Leaving aside the last definition, the first three are relevant, especially the third. There are many absent parents that cannot come to terms with what has happened and live their lives – if that is what you can call them – always in terms of what has happened. The first statement fits as well – how many of us have been emotionally harmed by what has happened to us, through no fault of our own.
Now let’s look at the definition for survivor:
A person who survives, especially a person remaining alive after an event in which others have died.
The remainder of a group of people or things.
A person who copes well with difficulties in their life.

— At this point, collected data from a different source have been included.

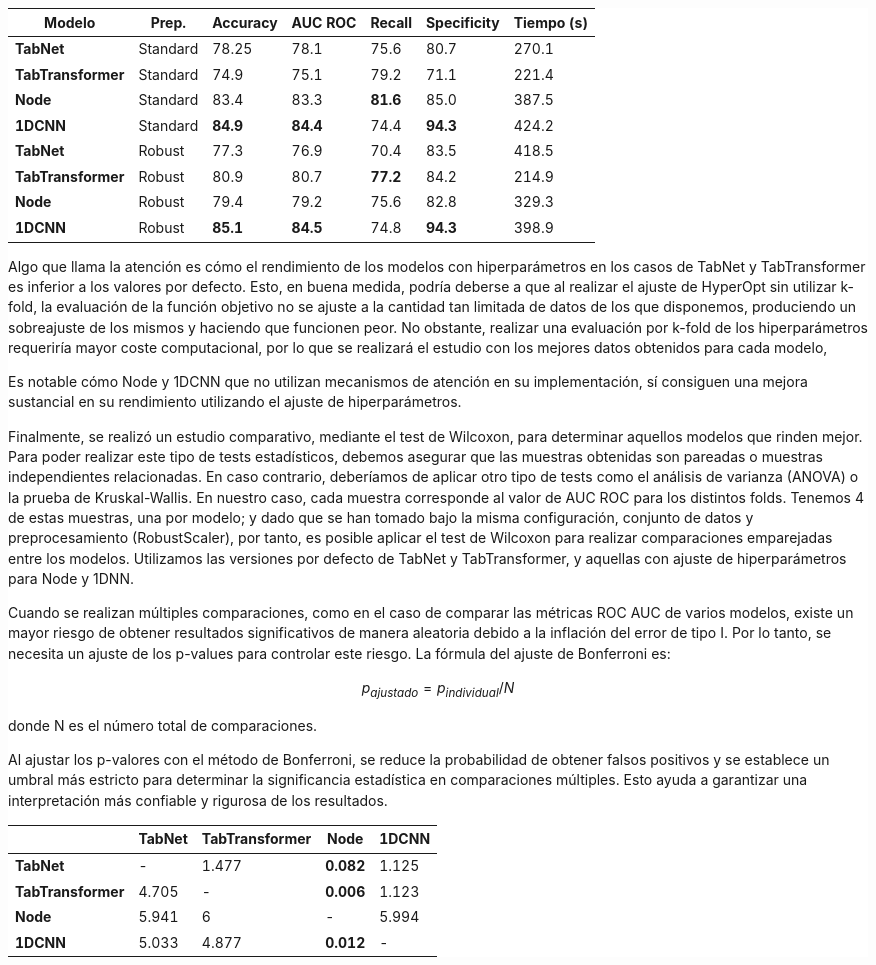 | Modelo             | Prep.    | Accuracy | AUC ROC  | Recall   | Specificity | Tiempo (s) |
| ------------------ | -------- | -------- | -------- | -------- | ----------- | ---------- |
| **TabNet**         | Standard | 78.25    | 78.1     | 75.6     | 80.7        | 270.1      |
| **TabTransformer** | Standard | 74.9     | 75.1     | 79.2     | 71.1        | 221.4      |
| **Node**           | Standard | 83.4     | 83.3     | **81.6** | 85.0        | 387.5      |
| **1DCNN**          | Standard | **84.9** | **84.4** | 74.4     | **94.3**    | 424.2      |
| **TabNet**         | Robust   | 77.3     | 76.9     | 70.4     | 83.5        | 418.5      |
| **TabTransformer** | Robust   | 80.9     | 80.7     | **77.2** | 84.2        | 214.9      |
| **Node**           | Robust   | 79.4     | 79.2     | 75.6     | 82.8        | 329.3      |
| **1DCNN**          | Robust   | **85.1** | **84.5** | 74.8     | **94.3**    | 398.9      |

Algo que llama la atención es cómo el rendimiento de los modelos con hiperparámetros en los casos de TabNet y TabTransformer es inferior a los valores por defecto. Esto, en buena medida, podría deberse a que al realizar el ajuste de HyperOpt sin utilizar k-fold, la evaluación de la función objetivo no se ajuste a la cantidad tan limitada de datos de los que disponemos, produciendo un sobreajuste de los mismos y haciendo que funcionen peor. No obstante, realizar una evaluación por k-fold de los hiperparámetros requeriría mayor coste computacional, por lo que se realizará el estudio con los mejores datos obtenidos para cada modelo,

Es notable cómo Node y 1DCNN que no utilizan mecanismos de atención en su implementación, sí consiguen una mejora sustancial en su rendimiento utilizando el ajuste de hiperparámetros.

Finalmente, se realizó un estudio comparativo, mediante el test de Wilcoxon, para determinar aquellos modelos que rinden mejor. Para poder realizar este tipo de tests estadísticos, debemos asegurar que las muestras obtenidas son pareadas o muestras independientes relacionadas. En caso contrario, deberíamos de aplicar otro tipo de tests como el análisis de varianza (ANOVA) o la prueba de Kruskal-Wallis. En nuestro caso, cada muestra corresponde al valor de AUC ROC para los distintos folds. Tenemos 4 de estas muestras, una por modelo; y dado que se han tomado bajo la misma configuración, conjunto de datos y preprocesamiento (RobustScaler), por tanto, es posible aplicar el test de Wilcoxon para realizar comparaciones emparejadas entre los modelos. Utilizamos las versiones por defecto de TabNet y TabTransformer, y aquellas con ajuste de hiperparámetros para Node y 1DNN.

Cuando se realizan múltiples comparaciones, como en el caso de comparar las métricas ROC AUC de varios modelos, existe un mayor riesgo de obtener resultados significativos de manera aleatoria debido a la inflación del error de tipo I. Por lo tanto, se necesita un ajuste de los p-values para controlar este riesgo. La fórmula del ajuste de Bonferroni es:

$$ p_{ajustado} = p_{individual} / N $$

donde N es el número total de comparaciones.

Al ajustar los p-valores con el método de Bonferroni, se reduce la probabilidad de obtener falsos positivos y se establece un umbral más estricto para determinar la significancia estadística en comparaciones múltiples. Esto ayuda a garantizar una interpretación más confiable y rigurosa de los resultados.


|                    | TabNet | TabTransformer | Node      | 1DCNN |
| ------------------ | ------ | -------------- | --------- | ----- |
| **TabNet**         | -      | 1.477          | **0.082** | 1.125 |
| **TabTransformer** | 4.705  | -              | **0.006** | 1.123 |
| **Node**           | 5.941  | 6              | -         | 5.994 |
| **1DCNN**          | 5.033  | 4.877          | **0.012** | -     |
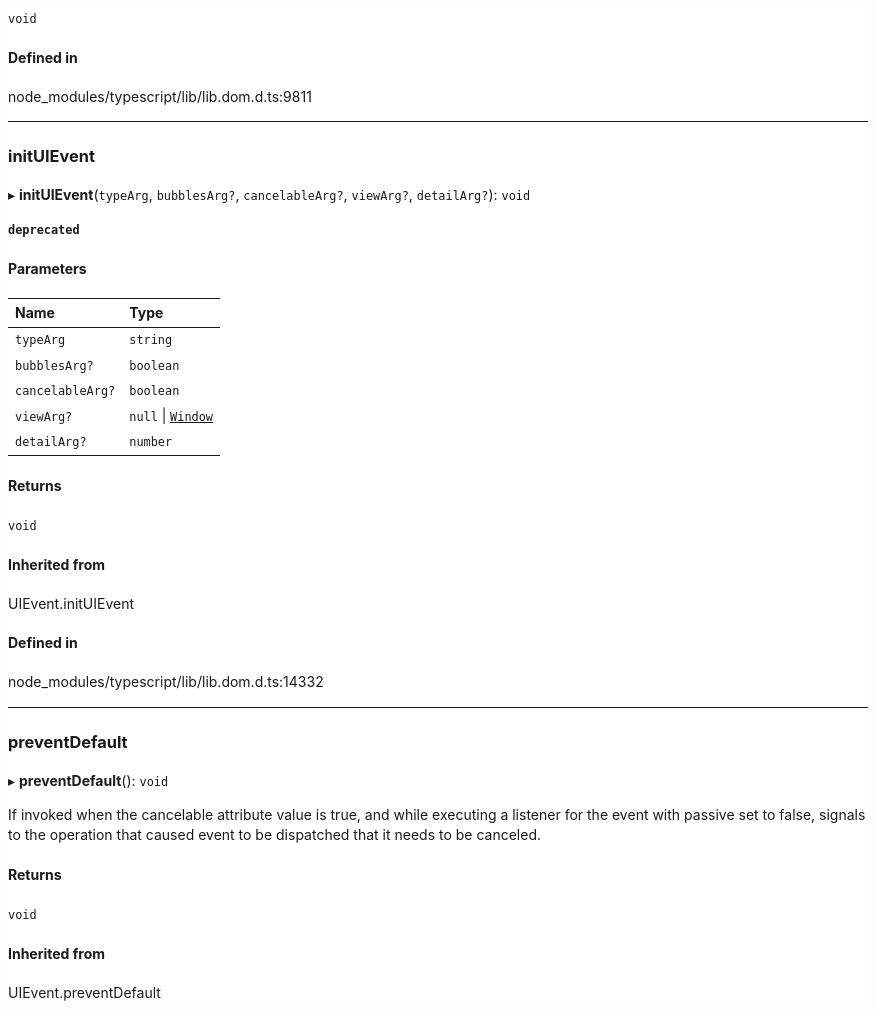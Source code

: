 `void`

#### Defined in

node_modules/typescript/lib/lib.dom.d.ts:9811

___

### initUIEvent

▸ **initUIEvent**(`typeArg`, `bubblesArg?`, `cancelableArg?`, `viewArg?`, `detailArg?`): `void`

**`deprecated`**

#### Parameters

| Name | Type |
| :------ | :------ |
| `typeArg` | `string` |
| `bubblesArg?` | `boolean` |
| `cancelableArg?` | `boolean` |
| `viewArg?` | ``null`` \| [`Window`](../modules/input._internal_.md#window) |
| `detailArg?` | `number` |

#### Returns

`void`

#### Inherited from

UIEvent.initUIEvent

#### Defined in

node_modules/typescript/lib/lib.dom.d.ts:14332

___

### preventDefault

▸ **preventDefault**(): `void`

If invoked when the cancelable attribute value is true, and while executing a listener for the event with passive set to false, signals to the operation that caused event to be dispatched that it needs to be canceled.

#### Returns

`void`

#### Inherited from

UIEvent.preventDefault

The third definition fits to those of us that have tried to move on with our lives, but arguably the first definition, a type of ‘living death’ also describes what all of us are feeling who have no access to our children, or who have had their own flesh and blood turned against them
I would describe myself as a survivor, having been able to move on, remarry, bring up my stepson, live again. But at the same time, I also feel a sense of betrayal. In moving on, and stopping to fight in the courts for access to the children, accepting what has happened I have given up. In surviving – a natural human act, I feel I have betrayed my own children.
I think what I am trying to say is that I have never stopped being a victim – I have survived where sadly others have not. I along with thousands of others have been harmed, emotionally abused and sentenced to a life without those we hold dearest – our children.
Being a survivor is important – surviving is a primaeval instinct but in accepting this fact, it for me devalues what has happened in the past – what made me a victim of the conscious acts of my ex-wife. It enables those listening to you to simply say ‘They will get in touch when they are older. You have survived.” and move the conversation on to other things.
I see now that I will never stop being a victim, and state that I simply ‘survived’.